I absolutely agree with Stephen Street, but also with Brummie Boy, Johnny Barleycorn, Neil Gee, Martin and jmc1808 above.
I deeply regret buying the book. I suppose the old fan inside got the better of me. Morrissey really is a self-centred sociopath who's lost every last ounce of touch with reality.
Aside from his increasingly insipid and self-obsessed music, for me the game was finally up last year when he ignorantly criticised Kate Middleton for the death of the pranked nurse Jacintha (note: I am probably more anti Royal Family than Morrissey) and when he gave that weird interview to that geezers' magazine in which he glorified UKIP and where the interviewer described how salt-of-the-earth Morrissey got his personal assistant to sprinkle salt on his chips (WTF?)
The similarities with Alan Partridge (UK readers will know what I mean) are just so obvious and so sad. If only Morrissey was even slightly in touch with contemporary culture and with what is considered bad taste, rude, socially inept, or simply UNCOOL, he wouldn't have written three quarters of that dull self-centred spitefest of his "autobiography". He comes across as such an olympic loser.
Not to mention his ungratefulness towards each and every person who helped him and -worse- his deep ignorance on most subjects he likes to pontificate on. You read his book and his grasp of anything, especially legal matters concerning The Smiths' court case, is a joke. Child-like, in fact.

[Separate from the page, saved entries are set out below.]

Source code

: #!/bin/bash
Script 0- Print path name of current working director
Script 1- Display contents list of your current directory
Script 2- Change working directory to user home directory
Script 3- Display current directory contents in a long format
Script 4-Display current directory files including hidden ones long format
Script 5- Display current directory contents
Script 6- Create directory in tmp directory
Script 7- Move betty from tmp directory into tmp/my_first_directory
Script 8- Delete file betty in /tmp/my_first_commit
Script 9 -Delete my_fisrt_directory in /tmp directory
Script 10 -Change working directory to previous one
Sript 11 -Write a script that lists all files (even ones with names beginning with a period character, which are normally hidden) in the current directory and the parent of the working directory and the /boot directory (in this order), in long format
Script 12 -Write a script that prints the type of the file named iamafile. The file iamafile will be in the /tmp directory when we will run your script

And, finally, for someone who likes to portray himself as so different, so anti-mainstream, and so "anti-establishment", Morrissey really has some kind of pathological obsession with charting, copies sold, marketing, merchandising, and the rest. Petty. Pathetic. Hideous.
Yes, of course, he will always have his deluded army of gaze-eyed and Kool-aid guzzling "fans", but then again there has always been a tendency within section of mankind to adulate open nastiness - just look at so much of 20th century politics.